Rendered images with source text:
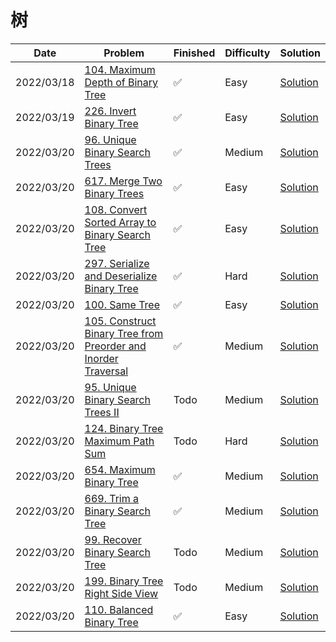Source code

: # 树
| Date       | Problem                                                                                                                                                    | Finished | Difficulty | Solution                                               |
|------------|------------------------------------------------------------------------------------------------------------------------------------------------------------|----------|------------|--------------------------------------------------------|
| 2022/03/18 | [104. Maximum Depth of Binary Tree](https://leetcode.com/problems/maximum-depth-of-binary-tree/)                                                           | ✅        | Easy       | [Solution](./src/tree/MaxDepth.java)                   |
| 2022/03/19 | [226. Invert Binary Tree](https://leetcode.com/problems/invert-binary-tree/)                                                                               | ✅        | Easy       | [Solution](./src/tree/InvertTree.java)                 |
| 2022/03/20 | [96. Unique Binary Search Trees](https://leetcode.com/problems/unique-binary-search-trees/)                                                                | ✅        | Medium     | [Solution](./src/tree/NumTrees.java)                   |
| 2022/03/20 | [617. Merge Two Binary Trees](https://leetcode.com/problems/merge-two-binary-trees/)                                                                       | ✅        | Easy       | [Solution](./src/tree/MergeTrees.java)                 |
| 2022/03/20 | [108. Convert Sorted Array to Binary Search Tree](https://leetcode.com/problems/convert-sorted-array-to-binary-search-tree/)                               | ✅        | Easy       | [Solution](./src/tree/SortedArrayToBST.java)           |
| 2022/03/20 | [297. Serialize and Deserialize Binary Tree](https://leetcode.com/problems/serialize-and-deserialize-binary-tree/)                                         | ✅        | Hard       | [Solution](./src/tree/Codec.java)                      |
| 2022/03/20 | [100. Same Tree](https://leetcode.com/problems/same-tree/)                                                                                                 | ✅        | Easy       | [Solution](./src/tree/IsSameTree.java)                 |
| 2022/03/20 | [105. Construct Binary Tree from Preorder and Inorder Traversal](https://leetcode.com/problems/construct-binary-tree-from-preorder-and-inorder-traversal/) | ✅        | Medium     | [Solution](./src/tree/BuildTree.java)                  |
| 2022/03/20 | [95. Unique Binary Search Trees II](https://leetcode.com/problems/unique-binary-search-trees-ii/)                                                          | Todo     | Medium     | [Solution](./src/tree/GenerateTrees.java)              |
| 2022/03/20 | [124. Binary Tree Maximum Path Sum](https://leetcode.com/problems/binary-tree-maximum-path-sum/)                                                           | Todo     | Hard       | [Solution](./src/tree/MaxPathSum.java)                 |
| 2022/03/20 | [654. Maximum Binary Tree](https://leetcode.com/problems/maximum-binary-tree/)                                                                             | ✅        | Medium     | [Solution](./src/tree/ConstructMaximumBinaryTree.java) |
| 2022/03/20 | [669. Trim a Binary Search Tree](https://leetcode.com/problems/trim-a-binary-search-tree/)                                                                 | ✅        | Medium     | [Solution](./src/tree/TrimBST.java)                    |
| 2022/03/20 | [99. Recover Binary Search Tree](https://leetcode.com/problems/recover-binary-search-tree/)                                                                | Todo     | Medium     | [Solution](./src/tree/RecoverTree.java)                |
| 2022/03/20 | [199. Binary Tree Right Side View](https://leetcode.com/problems/binary-tree-right-side-view/)                                                             | Todo     | Medium     | [Solution](./src/tree/RightSideView.java)              |
| 2022/03/20 | [110. Balanced Binary Tree](https://leetcode.com/problems/balanced-binary-tree/)                                                                           | ✅        | Easy       | [Solution](./src/tree/IsBalanced.java)                 |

# TASK OBJECTIVE
Using the records above, copy all lines that include the word "Trees".

# PROBLEM SOLUTION
| 2022/03/20 | [96. Unique Binary Search Trees](https://leetcode.com/problems/unique-binary-search-trees/)                                                                | ✅        | Medium     | [Solution](./src/tree/NumTrees.java)                   |
| 2022/03/20 | [617. Merge Two Binary Trees](https://leetcode.com/problems/merge-two-binary-trees/)                                                                       | ✅        | Easy       | [Solution](./src/tree/MergeTrees.java)                 |
| 2022/03/20 | [95. Unique Binary Search Trees II](https://leetcode.com/problems/unique-binary-search-trees-ii/)                                                          | Todo     | Medium     | [Solution](./src/tree/GenerateTrees.java)              |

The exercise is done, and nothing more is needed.